Au cours du forum, des sous-thèmes sont développés dans ce sens. On en débattra. C’est une occasion pour les professionnels d’accompagner l’État.

Il a beaucoup été question de la responsabilité de l’État dans cette interview, mais quelle est celle du pharmacien dans les problèmes qui touchent le secteur ?

 La responsabilité du pharmacien se trouve engagée, dès lors qu’il est dépositaire d’un privilège assez significatif et important : gestionnaire du monopole du médicament. Le pharmacien est investi d’une mission de santé publique. C’est cela qui a suscité l’intelligence du législateur à créer un cadre de réglementation qui suit le pharmacien, qui l'observe par rapport à l’accomplissement  de sa mission. C’est l’Agence de réglementation qui veille sur le comportement de l’établissement en tant que tel et l’ordre aujourd’hui qui intervient directement auprès du pharmacien par rapport au respect de ses devoirs professionnels et d’une conduite qui reflète son appartenance à une corporation.

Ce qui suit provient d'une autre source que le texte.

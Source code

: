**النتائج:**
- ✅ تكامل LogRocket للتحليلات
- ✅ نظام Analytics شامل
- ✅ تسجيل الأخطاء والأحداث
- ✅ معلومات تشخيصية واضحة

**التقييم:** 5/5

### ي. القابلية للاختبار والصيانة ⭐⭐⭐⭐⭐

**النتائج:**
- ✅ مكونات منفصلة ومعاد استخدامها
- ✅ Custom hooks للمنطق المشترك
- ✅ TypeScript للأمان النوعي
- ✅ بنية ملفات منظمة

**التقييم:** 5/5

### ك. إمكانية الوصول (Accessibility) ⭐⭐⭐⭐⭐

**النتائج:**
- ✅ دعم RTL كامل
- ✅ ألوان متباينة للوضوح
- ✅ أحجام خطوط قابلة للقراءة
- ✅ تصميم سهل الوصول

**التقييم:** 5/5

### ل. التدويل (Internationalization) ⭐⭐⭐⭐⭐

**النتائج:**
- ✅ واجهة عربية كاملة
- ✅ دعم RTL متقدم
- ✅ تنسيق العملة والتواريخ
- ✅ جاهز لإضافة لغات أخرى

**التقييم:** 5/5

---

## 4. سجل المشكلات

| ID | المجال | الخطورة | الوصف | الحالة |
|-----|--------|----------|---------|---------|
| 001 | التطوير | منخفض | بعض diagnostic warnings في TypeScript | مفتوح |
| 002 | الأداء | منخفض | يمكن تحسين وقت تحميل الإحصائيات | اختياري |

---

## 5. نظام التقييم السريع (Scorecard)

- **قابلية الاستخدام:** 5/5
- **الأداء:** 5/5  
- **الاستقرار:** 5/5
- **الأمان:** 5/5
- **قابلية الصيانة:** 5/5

De ce point, on m’aurait dit qu’il y a des pharmaciens qui ne respectent pas certaines choses, mais cela existe dans toutes les corporations. C’est ce qui justifie l’existence des cadres réglementaires, de l’ordre et des structures habilitées à interpeller ses professionnels pour les obliger à respecter leurs devoirs professionnels. Qui parle de régulation parle de rappel à l’orthodoxie. La responsabilité du pharmacien est engagée dans ce sens. Mais ce n’est pas seulement de manière unilatérale qu’il faut aborder la question. Il faut l’aborder dans tous les aspects d'intervention du pharmacien. C’est le pharmacien biologiste, industriel,  grossiste répartiteur, d’officine, du laboratoire, etc. J’ai participé à la remise de parchemins de pharmaciens qui ont bénéficié d’une formation sur la nutrition et j’ai exhorté les organisateurs à faire plus confiance au pharmacien qui a les compétences qui lui permettent d’intervenir dans plusieurs domaines de  compétences. Cela rassure, sécurise et garantit aux populations la circulation de produits de qualité.

À quelques jours du forum, quel est le message que vous lancez ?

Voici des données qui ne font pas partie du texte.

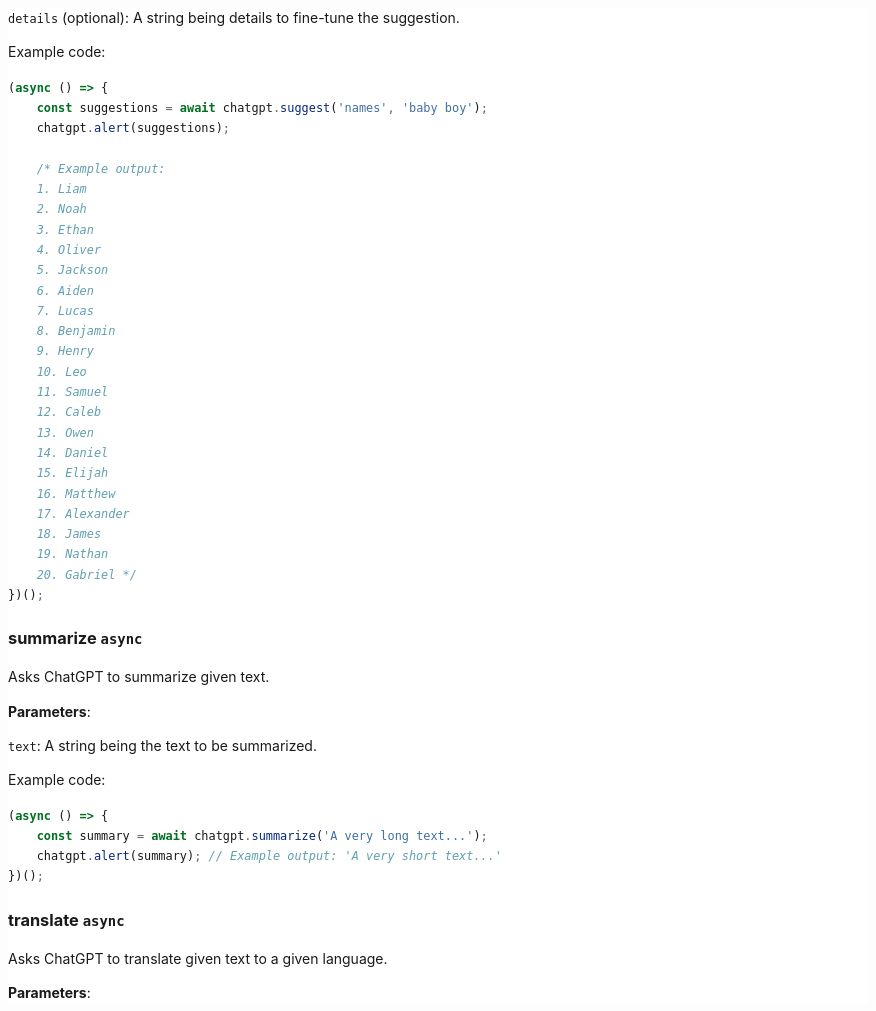 `details` (optional): A string being details to fine-tune the suggestion.

Example code:

```js
(async () => {
    const suggestions = await chatgpt.suggest('names', 'baby boy');
    chatgpt.alert(suggestions);

    /* Example output:
    1. Liam
    2. Noah
    3. Ethan
    4. Oliver
    5. Jackson
    6. Aiden
    7. Lucas
    8. Benjamin
    9. Henry
    10. Leo
    11. Samuel
    12. Caleb
    13. Owen
    14. Daniel
    15. Elijah
    16. Matthew
    17. Alexander
    18. James
    19. Nathan
    20. Gabriel */
})();
```

### summarize `async`

Asks ChatGPT to summarize given text.

**Parameters**:

`text`: A string being the text to be summarized.

Example code:

```js
(async () => {
    const summary = await chatgpt.summarize('A very long text...');
    chatgpt.alert(summary); // Example output: 'A very short text...'
})();
```

### translate `async`

Asks ChatGPT to translate given text to a given language.

**Parameters**:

Je me sens très confus, aujourd’hui. Après avoir reçu l’accord express du président de la République et après avoir reçu une deuxième circulaire qui nous a rassurés sur l’organisation de son cabinet pour nous convier à une audience, mais à quelques semaines de la tenue de l'événement, il ne serait pas souhaitable qu’on tienne l'événement sans le rencontrer.

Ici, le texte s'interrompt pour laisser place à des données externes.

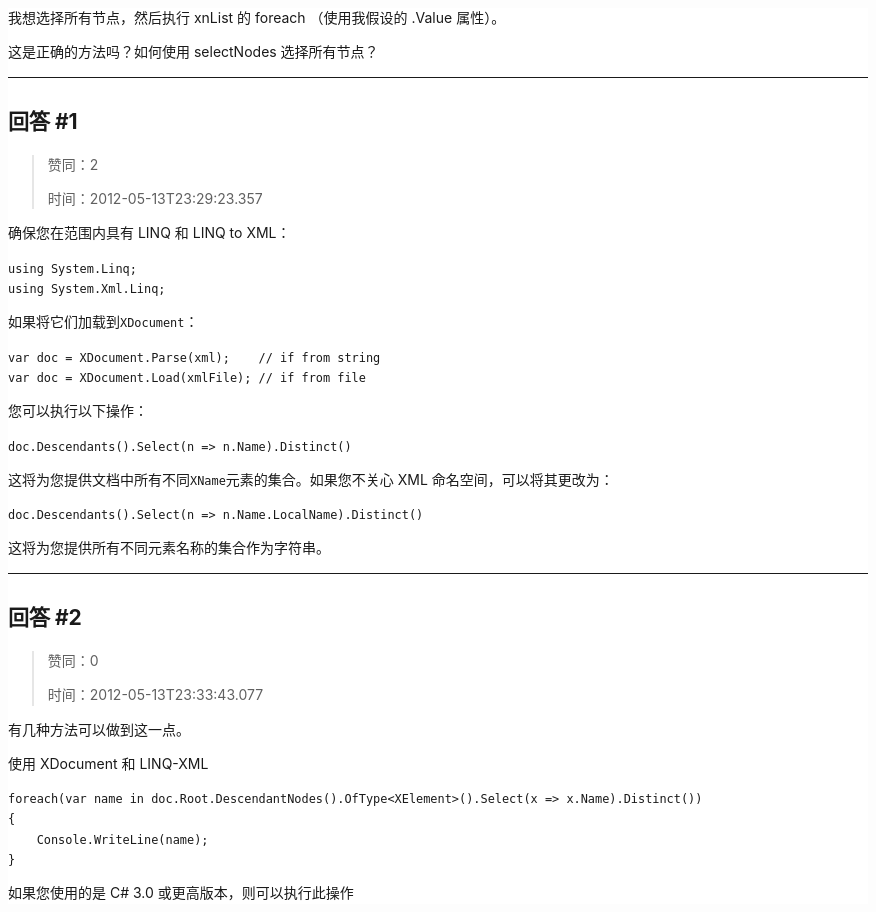 我想选择所有节点，然后执行 xnList 的 foreach （使用我假设的 .Value 属性）。

这是正确的方法吗？如何使用 selectNodes 选择所有节点？

* * *

## 回答 #1

> 赞同：2
> 
> 时间：2012-05-13T23:29:23.357

确保您在范围内具有 LINQ 和 LINQ to XML：

```
using System.Linq;
using System.Xml.Linq; 
```

如果将它们加载到`XDocument`：

```
var doc = XDocument.Parse(xml);    // if from string
var doc = XDocument.Load(xmlFile); // if from file 
```

您可以执行以下操作：

```
doc.Descendants().Select(n => n.Name).Distinct() 
```

这将为您提供文档中所有不同`XName`元素的集合。如果您不关心 XML 命名空间，可以将其更改为：

```
doc.Descendants().Select(n => n.Name.LocalName).Distinct() 
```

这将为您提供所有不同元素名称的集合作为字符串。

* * *

## 回答 #2

> 赞同：0
> 
> 时间：2012-05-13T23:33:43.077

有几种方法可以做到这一点。

使用 XDocument 和 LINQ-XML

```
foreach(var name in doc.Root.DescendantNodes().OfType<XElement>().Select(x => x.Name).Distinct()) 
{ 
    Console.WriteLine(name); 
} 
```

如果您使用的是 C# 3.0 或更高版本，则可以执行此操作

Ce défi ne s’adresse pas au pharmacien. L’une des conditions fermes pour l’organisation du forum dans un pays, c’est l’accord express du président de la République, parce que cela reflète l’image de toute une Nation, de tout un peuple. Je lance un appel aux conseillers du président, à notre ministre de tutelle. Nous sommes en train de nous battre pour recouvrer tous les frais inhérents à l’organisation, mais je ne pense pas que le forum puisse se tenir sans l’intervention de l’État. Il y a des aspects qui ne relèvent ni des prérogatives ni des possibilités des pharmaciens. Il y a des aspects sécuritaires, logistiques, diplomatiques, financiers qui doivent être gérés  par le comité d’organisation, mais dont certaines des actions sont limitées. Je lance un appel dans ce sens-là. J’invite tous les Sénégalais à y prendre part.